The nation’s economy stalled in the January-March term as exports, Japan’s main engine for four quarters of growth, petered out, according to preliminary figures announced Friday by the Cabinet Office.
The data support many economists’ fears that the nation could find itself in recession again as early as fall.
Real gross domestic product squeezed out 0.006 percent growth for the last three months of fiscal 2002, which ended March 31. For the full year, that meant the economy grew 1.6 percent in real terms, beating revised Cabinet Office estimates of 0.9 percent expansion.
But the positive numbers belie entrenched deflation, or price falls that continue to eat away at the economy. In nominal terms without calculating in price-change factors, the economy contracted 0.6 percent, with the GDP for the full year shrinking 0.7 percent to below 500 trillion yen for the first time in eight years.
The GDP deflator — a measure of the overall inflation rate — logged its worst-ever quarterly decline of 3.5 percent, and its largest decline of 2.2 percent for the full year. The deflator has been stuck in negative territory for five years.
“The economy is idling, with very little driving it forward,” said Yasunari Ueno, chief market economist at Mizuho Securities Co. “Today’s GDP figures show that the economy is definitely looking downward, just as people are feeling increasingly closed in by a slowly shrinking economy.”
A nation’s GDP shows the value of goods and services within its borders. A recession is widely defined as two consecutive quarters in which this value contracts.
The value of exports shrank 0.5 percent compared with the previous quarter, when it grew 4.5 percent, according to Friday’s data. Personal consumption, however, proved surprisingly resilient, growing 0.3 percent in real terms following zero-growth the previous quarter.
But because few economists predict strong strides in personal consumption in the face of declining expendable income, hopes that the economy might hold contractionary pressures at bay are fixed largely on external demand.
“As long as Asia and the U.S. pick up in the bottom half (of the calendar year), Japan can squeak through,” said Paul Sheard, Lehman Brother’s chief economist for Asia. The situation in Asia hinges on the containment of the severe acute respiratory syndrome virus, and positive developments in the U.S. economy — neither of which are foregone conclusions, he cautioned. “Things are very delicate in Japan; the economy may be skirting recession.”

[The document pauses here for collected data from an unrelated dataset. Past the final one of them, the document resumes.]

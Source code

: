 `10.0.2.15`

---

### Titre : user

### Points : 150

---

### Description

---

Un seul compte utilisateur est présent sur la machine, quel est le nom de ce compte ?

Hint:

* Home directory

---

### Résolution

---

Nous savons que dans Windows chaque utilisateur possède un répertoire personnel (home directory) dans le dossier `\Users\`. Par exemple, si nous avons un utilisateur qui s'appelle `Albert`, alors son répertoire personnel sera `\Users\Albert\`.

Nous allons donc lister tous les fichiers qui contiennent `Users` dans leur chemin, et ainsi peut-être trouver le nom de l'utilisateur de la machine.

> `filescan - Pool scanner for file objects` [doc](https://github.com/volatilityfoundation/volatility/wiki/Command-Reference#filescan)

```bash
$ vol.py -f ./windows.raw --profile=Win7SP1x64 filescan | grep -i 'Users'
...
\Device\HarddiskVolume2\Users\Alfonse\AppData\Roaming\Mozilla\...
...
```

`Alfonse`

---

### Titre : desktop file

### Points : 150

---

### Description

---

Aggressive macroeconomic policy coordinated with reforms in the banking sector, instead of halfhearted efforts, would be extremely helpful now, he said.
Ministers acknowledged some of the risks to the economic outlook.
“Deflation remains severe,” said state minister Heizo Takenaka, who is in charge of financial, economic and fiscal policy. “We will push forward on structural reforms to make sure we can resume sustainable growth.”
Flexible implementation of the fiscal budget may be an option for the government in pursuing economic policy, he said.